● **What you will do**:
Reproduce, from the lines below, exactly the stretch that begins at the line containing "11. A link to" and ends at the line containing "19. Parent and", both included.

● **Source records**:

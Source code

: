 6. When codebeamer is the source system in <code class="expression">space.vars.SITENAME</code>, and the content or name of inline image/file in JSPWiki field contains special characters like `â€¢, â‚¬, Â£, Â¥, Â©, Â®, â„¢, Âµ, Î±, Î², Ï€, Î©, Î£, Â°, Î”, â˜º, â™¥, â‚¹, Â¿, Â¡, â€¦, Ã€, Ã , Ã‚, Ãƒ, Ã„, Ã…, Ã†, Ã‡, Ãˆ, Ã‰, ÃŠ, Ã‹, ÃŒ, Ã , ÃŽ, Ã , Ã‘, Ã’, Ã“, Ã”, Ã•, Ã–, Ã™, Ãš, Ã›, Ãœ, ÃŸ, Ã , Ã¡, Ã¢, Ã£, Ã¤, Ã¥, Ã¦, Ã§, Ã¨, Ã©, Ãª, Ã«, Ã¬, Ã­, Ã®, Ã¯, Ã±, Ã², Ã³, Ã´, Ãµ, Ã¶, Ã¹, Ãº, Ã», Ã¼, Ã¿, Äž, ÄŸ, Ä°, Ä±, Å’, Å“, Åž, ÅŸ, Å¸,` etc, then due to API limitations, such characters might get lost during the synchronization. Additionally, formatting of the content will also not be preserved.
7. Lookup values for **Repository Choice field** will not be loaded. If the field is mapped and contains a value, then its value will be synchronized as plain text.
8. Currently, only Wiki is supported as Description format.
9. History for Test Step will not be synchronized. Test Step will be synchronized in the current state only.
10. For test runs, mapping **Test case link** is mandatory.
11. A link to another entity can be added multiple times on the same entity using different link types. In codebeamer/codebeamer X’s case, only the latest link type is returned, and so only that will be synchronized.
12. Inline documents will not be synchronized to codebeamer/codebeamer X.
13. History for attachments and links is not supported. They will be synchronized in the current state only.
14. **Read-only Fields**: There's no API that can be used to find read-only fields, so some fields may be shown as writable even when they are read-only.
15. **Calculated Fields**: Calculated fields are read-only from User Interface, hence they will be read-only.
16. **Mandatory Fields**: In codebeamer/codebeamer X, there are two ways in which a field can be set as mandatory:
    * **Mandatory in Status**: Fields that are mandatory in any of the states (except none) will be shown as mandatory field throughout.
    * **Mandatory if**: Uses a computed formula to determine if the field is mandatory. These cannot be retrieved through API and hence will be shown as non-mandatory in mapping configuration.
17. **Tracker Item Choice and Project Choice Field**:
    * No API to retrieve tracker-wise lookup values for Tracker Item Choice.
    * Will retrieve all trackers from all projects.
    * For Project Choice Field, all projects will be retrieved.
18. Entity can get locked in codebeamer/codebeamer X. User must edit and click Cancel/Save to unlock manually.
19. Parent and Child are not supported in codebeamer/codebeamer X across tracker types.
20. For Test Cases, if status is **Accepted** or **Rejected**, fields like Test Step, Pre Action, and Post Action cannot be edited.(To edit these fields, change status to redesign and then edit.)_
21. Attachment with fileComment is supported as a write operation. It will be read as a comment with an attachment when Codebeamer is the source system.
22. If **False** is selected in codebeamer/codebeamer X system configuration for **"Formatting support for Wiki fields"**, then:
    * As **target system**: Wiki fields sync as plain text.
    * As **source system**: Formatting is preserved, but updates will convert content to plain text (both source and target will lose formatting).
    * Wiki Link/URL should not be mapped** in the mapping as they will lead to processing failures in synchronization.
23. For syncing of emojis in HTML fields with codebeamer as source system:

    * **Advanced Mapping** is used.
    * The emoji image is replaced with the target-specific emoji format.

● **Answer space**:
11. A link to another entity can be added multiple times on the same entity using different link types. In codebeamer/codebeamer X’s case, only the latest link type is returned, and so only that will be synchronized.
12. Inline documents will not be synchronized to codebeamer/codebeamer X.
13. History for attachments and links is not supported. They will be synchronized in the current state only.
14. **Read-only Fields**: There's no API that can be used to find read-only fields, so some fields may be shown as writable even when they are read-only.
15. **Calculated Fields**: Calculated fields are read-only from User Interface, hence they will be read-only.
16. **Mandatory Fields**: In codebeamer/codebeamer X, there are two ways in which a field can be set as mandatory:
    * **Mandatory in Status**: Fields that are mandatory in any of the states (except none) will be shown as mandatory field throughout.
    * **Mandatory if**: Uses a computed formula to determine if the field is mandatory. These cannot be retrieved through API and hence will be shown as non-mandatory in mapping configuration.
17. **Tracker Item Choice and Project Choice Field**:
    * No API to retrieve tracker-wise lookup values for Tracker Item Choice.
    * Will retrieve all trackers from all projects.
    * For Project Choice Field, all projects will be retrieved.
18. Entity can get locked in codebeamer/codebeamer X. User must edit and click Cancel/Save to unlock manually.
19. Parent and Child are not supported in codebeamer/codebeamer X across tracker types.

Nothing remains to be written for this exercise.